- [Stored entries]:
-- -- --

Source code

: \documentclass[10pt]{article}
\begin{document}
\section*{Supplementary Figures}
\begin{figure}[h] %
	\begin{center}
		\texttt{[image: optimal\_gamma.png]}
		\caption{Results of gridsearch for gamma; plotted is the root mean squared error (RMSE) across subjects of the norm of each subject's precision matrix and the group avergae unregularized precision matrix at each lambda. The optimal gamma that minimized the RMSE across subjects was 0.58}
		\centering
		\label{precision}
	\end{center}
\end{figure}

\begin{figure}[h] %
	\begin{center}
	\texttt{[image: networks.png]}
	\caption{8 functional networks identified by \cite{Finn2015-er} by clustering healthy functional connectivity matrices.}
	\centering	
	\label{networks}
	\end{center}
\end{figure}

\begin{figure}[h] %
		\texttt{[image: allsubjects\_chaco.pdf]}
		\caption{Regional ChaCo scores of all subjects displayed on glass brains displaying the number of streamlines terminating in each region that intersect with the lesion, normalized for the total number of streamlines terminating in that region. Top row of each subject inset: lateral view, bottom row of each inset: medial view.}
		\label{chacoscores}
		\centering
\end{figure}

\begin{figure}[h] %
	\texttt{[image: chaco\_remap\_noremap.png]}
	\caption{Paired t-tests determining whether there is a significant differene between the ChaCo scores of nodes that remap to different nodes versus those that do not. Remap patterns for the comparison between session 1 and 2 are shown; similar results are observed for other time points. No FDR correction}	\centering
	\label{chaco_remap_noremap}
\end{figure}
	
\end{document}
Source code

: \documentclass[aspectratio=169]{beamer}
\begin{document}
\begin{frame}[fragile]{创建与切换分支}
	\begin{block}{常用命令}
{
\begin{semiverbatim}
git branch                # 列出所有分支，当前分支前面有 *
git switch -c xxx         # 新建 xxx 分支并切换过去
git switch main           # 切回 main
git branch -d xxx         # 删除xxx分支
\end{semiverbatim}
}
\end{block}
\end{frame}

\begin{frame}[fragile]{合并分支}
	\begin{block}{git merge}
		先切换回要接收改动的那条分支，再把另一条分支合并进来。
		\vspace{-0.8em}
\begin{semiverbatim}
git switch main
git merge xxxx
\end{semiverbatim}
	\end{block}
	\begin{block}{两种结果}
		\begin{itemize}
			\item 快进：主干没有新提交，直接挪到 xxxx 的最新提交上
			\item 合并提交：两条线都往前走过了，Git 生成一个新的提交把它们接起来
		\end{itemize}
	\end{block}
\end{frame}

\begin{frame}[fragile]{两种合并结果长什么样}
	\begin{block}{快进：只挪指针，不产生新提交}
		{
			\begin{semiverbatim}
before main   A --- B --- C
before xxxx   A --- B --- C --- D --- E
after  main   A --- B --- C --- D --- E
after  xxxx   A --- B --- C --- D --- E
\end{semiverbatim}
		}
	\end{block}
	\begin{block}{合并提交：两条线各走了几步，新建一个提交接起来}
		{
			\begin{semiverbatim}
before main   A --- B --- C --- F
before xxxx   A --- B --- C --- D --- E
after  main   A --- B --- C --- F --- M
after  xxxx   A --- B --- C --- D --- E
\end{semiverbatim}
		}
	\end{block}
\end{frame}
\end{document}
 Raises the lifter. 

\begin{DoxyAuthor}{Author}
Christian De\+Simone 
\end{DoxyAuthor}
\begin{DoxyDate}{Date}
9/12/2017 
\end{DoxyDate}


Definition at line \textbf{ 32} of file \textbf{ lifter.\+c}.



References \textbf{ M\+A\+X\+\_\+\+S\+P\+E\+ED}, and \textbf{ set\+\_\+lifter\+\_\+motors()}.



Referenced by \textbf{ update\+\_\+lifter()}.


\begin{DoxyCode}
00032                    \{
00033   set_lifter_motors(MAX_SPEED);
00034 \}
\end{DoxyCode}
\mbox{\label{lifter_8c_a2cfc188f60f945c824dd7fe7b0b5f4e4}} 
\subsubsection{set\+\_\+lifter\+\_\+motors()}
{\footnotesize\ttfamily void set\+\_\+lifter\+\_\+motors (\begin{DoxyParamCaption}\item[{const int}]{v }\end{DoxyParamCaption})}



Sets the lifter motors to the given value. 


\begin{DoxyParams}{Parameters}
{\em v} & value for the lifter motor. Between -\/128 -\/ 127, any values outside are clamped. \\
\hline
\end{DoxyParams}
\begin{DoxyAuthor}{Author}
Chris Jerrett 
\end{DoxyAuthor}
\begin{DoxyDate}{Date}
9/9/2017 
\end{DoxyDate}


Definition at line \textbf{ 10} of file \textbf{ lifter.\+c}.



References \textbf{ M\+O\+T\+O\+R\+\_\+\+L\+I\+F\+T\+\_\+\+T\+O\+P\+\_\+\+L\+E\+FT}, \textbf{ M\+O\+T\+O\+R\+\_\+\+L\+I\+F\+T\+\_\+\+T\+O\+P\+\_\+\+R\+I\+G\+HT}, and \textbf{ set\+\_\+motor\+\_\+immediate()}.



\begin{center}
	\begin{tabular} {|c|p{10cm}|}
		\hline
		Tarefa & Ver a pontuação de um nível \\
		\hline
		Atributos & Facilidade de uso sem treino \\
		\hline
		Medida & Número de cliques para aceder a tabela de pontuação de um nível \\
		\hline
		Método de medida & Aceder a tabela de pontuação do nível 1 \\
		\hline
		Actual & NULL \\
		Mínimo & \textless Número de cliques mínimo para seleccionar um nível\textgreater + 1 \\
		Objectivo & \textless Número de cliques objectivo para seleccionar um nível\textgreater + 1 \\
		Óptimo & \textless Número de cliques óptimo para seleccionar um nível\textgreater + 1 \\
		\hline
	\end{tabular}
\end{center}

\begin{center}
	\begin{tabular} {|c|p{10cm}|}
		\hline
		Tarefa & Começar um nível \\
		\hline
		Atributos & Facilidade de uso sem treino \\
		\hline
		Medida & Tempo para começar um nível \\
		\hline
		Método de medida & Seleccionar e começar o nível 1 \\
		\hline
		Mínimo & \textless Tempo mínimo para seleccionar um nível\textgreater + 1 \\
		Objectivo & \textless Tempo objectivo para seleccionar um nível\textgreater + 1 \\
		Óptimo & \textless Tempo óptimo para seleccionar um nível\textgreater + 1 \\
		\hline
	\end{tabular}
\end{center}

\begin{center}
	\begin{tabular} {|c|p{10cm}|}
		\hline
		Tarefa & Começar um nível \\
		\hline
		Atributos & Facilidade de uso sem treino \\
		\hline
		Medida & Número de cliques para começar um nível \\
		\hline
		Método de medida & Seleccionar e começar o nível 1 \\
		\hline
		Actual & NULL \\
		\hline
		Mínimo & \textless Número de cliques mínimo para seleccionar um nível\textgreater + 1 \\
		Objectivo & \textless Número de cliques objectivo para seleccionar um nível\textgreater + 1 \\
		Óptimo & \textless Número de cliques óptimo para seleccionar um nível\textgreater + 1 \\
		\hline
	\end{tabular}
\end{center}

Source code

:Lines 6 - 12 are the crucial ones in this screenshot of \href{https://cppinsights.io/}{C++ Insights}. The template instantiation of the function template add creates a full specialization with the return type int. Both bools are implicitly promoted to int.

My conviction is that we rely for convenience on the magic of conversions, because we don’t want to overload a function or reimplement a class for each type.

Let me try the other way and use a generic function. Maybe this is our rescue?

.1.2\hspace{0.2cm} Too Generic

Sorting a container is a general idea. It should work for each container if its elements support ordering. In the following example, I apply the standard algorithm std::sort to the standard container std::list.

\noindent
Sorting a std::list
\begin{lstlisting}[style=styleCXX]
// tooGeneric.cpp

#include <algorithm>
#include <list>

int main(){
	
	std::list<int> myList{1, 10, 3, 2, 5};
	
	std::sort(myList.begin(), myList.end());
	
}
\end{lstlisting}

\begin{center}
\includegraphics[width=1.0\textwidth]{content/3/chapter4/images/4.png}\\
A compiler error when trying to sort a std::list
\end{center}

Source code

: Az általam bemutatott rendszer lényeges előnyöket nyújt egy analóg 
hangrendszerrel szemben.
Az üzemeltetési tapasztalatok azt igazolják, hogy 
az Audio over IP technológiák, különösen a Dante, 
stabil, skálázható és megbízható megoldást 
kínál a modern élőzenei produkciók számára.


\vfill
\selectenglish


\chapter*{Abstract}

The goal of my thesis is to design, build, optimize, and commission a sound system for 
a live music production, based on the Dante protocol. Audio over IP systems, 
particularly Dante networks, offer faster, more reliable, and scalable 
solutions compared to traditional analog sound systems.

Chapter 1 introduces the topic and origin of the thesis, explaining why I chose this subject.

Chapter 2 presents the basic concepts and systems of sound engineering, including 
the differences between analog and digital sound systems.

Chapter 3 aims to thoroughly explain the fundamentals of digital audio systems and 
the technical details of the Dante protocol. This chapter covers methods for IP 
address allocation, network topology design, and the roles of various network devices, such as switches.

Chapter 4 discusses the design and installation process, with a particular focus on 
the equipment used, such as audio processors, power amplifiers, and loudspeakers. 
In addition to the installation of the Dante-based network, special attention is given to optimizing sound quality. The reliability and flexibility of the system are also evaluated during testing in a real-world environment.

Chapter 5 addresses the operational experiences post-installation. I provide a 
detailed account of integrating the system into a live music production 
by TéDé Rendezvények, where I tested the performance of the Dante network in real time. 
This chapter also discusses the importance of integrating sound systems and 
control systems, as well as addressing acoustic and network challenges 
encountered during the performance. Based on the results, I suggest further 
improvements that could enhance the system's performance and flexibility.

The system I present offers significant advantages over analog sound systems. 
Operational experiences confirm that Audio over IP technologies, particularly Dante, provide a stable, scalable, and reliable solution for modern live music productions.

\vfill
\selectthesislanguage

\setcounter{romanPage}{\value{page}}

-- -- --

- [Problem to work on]: Report, from the entries above, each line where "digital" is found.

- [Answer space]:
the differences between analog and digital sound systems.
Chapter 3 aims to thoroughly explain the fundamentals of digital audio systems and 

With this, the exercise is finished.